======== DATASET ========
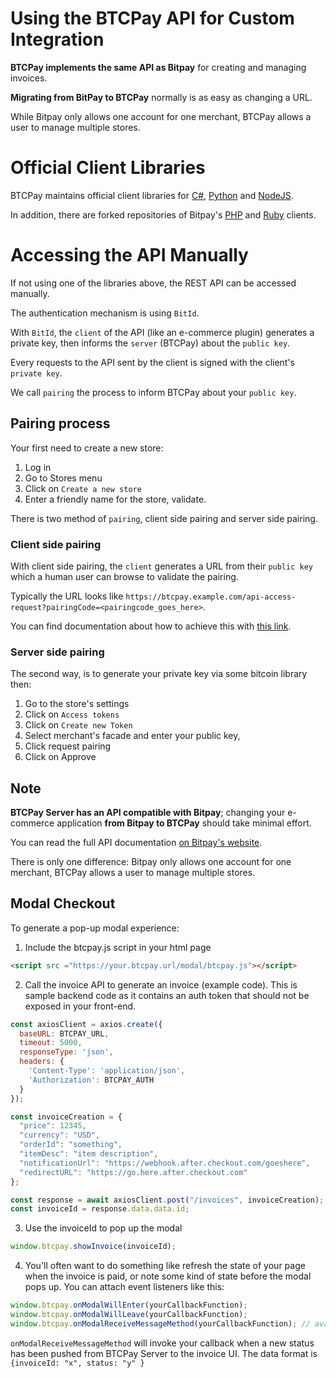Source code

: # Using the BTCPay API for Custom Integration

**BTCPay implements the same API as Bitpay** for creating and managing invoices.

**Migrating from BitPay to BTCPay** normally is as easy as changing a URL.

While Bitpay only allows one account for one merchant, BTCPay allows a user to manage multiple stores.

# Official Client Libraries

BTCPay maintains official client libraries for [C#](https://github.com/MetacoSA/NBitpayClient), [Python](https://github.com/btcpayserver/btcpay-python) and [NodeJS](https://github.com/btcpayserver/node-btcpay).

In addition, there are forked repositories of Bitpay's [PHP](https://github.com/btcpayserver/btcpayserver-php-client) and [Ruby](https://github.com/bitpay/ruby-client) clients.

# Accessing the API Manually

If not using one of the libraries above, the REST API can be accessed manually.

The authentication mechanism is using `BitId`.

With `BitId`, the `client` of the API (like an e-commerce plugin) generates a private key, then informs the `server` (BTCPay) about the `public key`.

Every requests to the API sent by the client is signed with the client's `private key`.

We call `pairing` the process to inform BTCPay about your `public key`.

## Pairing process

Your first need to create a new store:

1. Log in
2. Go to Stores menu
3. Click on `Create a new store`
4. Enter a friendly name for the store, validate.

There is two method of `pairing`, client side pairing and server side pairing.

### Client side pairing

With client side pairing, the `client` generates a URL from their `public key` which a human user can browse to validate the pairing.

Typically the URL looks like `https://btcpay.example.com/api-access-request?pairingCode=<pairingcode_goes_here>`.

You can find documentation about how to achieve this with [this link](https://support.bitpay.com/hc/en-us/articles/115003001183-How-do-I-pair-my-client-and-create-a-token-).

### Server side pairing

The second way, is to generate your private key via some bitcoin library then:

1. Go to the store's settings
2. Click on `Access tokens`
3. Click on `Create new Token`
4. Select merchant's facade and enter your public key,
5. Click request pairing
6. Click on Approve

## Note

**BTCPay Server has an API compatible with Bitpay**; changing your e-commerce application **from Bitpay to BTCPay** should take minimal effort.

You can read the full API documentation [on Bitpay's website](https://bitpay.com/api#resource-Invoices).

There is only one difference: Bitpay only allows one account for one merchant, BTCPay allows a user to manage multiple stores.

## Modal Checkout

To generate a pop-up modal experience:

1. Include the btcpay.js script in your html page

```html
<script src ="https://your.btcpay.url/modal/btcpay.js"></script>
```

2. Call the invoice API to generate an invoice (example code). This is sample backend code as it contains an auth token that should not be exposed in your front-end.

```js
const axiosClient = axios.create({
  baseURL: BTCPAY_URL,
  timeout: 5000,
  responseType: 'json',
  headers: {
    'Content-Type': 'application/json',
    'Authorization': BTCPAY_AUTH
  }
});

const invoiceCreation = {
  "price": 12345,
  "currency": "USD",
  "orderId": "something",
  "itemDesc": "item description",
  "notificationUrl": "https://webhook.after.checkout.com/goeshere",
  "redirectURL": "https://go.here.after.checkout.com"
};

const response = await axiosClient.post("/invoices", invoiceCreation);
const invoiceId = response.data.data.id;
```

3. Use the invoiceId to pop up the modal

```js
window.btcpay.showInvoice(invoiceId);
```

4. You'll often want to do something like refresh the state of your page when the invoice is paid, or note some kind of state before the modal pops up. You can attach event listeners like this:

```js
window.btcpay.onModalWillEnter(yourCallbackFunction);
window.btcpay.onModalWillLeave(yourCallbackFunction);
window.btcpay.onModalReceiveMessageMethod(yourCallbackFunction); // available from v1.0.5.6
```

`onModalReceiveMessageMethod` will invoke your callback when a new status has been pushed from BTCPay Server to the invoice UI. The data format is `{invoiceId: "x", status: "y" }`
========
_TRY IT_
Go through the records and pull out each line that includes the word "Click".

_WRITTEN SOLUTION_
3. Click on `Create a new store`
2. Click on `Access tokens`
3. Click on `Create new Token`
5. Click request pairing
6. Click on Approve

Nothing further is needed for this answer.